Soon the trees will start leafing out, but before the leaves there will be little inconspicuous flowers. They are the first source of nectar for honey bees but also the source of pollen. If you are one of the estimated 25 million asthma sufferers that tree pollen may trigger serious asthma attacks. But is that pollen really the source of your asthma attacks? Could the source be something so much easier to control?
What is Asthma?
According to the National Heart, Lung and Blood Institute, it is “a chronic lung disease that inflames and narrows the airways. Asthma causes recurring periods of wheezing (a whistling sound when you breathe), chest tightness, shortness of breath, and coughing. The coughing often occurs at night or early in the morning.”
The narrowing of the airway walls caused by inflammation and a build up of mucus causes the symptoms we diagnose as asthma.
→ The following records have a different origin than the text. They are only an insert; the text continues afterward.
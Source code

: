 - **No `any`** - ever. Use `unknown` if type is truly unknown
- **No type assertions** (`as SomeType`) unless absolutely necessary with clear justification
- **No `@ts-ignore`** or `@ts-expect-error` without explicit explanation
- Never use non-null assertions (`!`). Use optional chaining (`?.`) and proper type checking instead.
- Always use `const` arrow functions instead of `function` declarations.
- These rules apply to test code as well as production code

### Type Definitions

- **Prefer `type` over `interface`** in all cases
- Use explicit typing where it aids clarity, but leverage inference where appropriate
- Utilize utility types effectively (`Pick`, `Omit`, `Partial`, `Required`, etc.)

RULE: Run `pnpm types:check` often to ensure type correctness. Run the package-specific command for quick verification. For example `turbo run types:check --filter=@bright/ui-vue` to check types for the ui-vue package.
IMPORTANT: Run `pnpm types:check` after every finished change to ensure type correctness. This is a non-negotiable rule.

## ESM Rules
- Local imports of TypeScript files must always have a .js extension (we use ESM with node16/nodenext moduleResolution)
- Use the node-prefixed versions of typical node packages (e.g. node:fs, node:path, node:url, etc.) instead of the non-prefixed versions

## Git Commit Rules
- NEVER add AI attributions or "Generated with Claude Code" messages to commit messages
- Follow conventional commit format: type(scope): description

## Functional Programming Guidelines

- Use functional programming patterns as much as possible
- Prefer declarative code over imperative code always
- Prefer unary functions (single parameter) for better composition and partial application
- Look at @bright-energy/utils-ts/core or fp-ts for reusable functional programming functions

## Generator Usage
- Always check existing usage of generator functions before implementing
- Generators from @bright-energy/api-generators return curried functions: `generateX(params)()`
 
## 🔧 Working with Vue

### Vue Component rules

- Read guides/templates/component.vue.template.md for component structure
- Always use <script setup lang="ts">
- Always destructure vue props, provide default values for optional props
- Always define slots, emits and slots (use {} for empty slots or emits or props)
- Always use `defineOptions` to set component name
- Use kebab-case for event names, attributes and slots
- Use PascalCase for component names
How do we keep our bodies from reacting to our environment in such a way?
One of the most overlooked solutions is getting fresh air. This may seem the opposite of what would help but in winter, we are cooped up in our homes where all kinds of pathogens and toxins accumulate. From dog hair to the toxicity of aerosol cleaners to poor eating habits every day we create perfect environments for inflammation and irritation of our airways.
How Can we Help Ourselves Breathe Better?
Here are a few suggestions:
- Get outside. I know that sounds counterintuitive and I’ve already suggested it but studies have shown that our homes have 3-5 times more toxins than the outdoors. Those trees may have pollen but they are also taking in vast amounts of toxins from the air. Trees clean the air so we can breathe easier.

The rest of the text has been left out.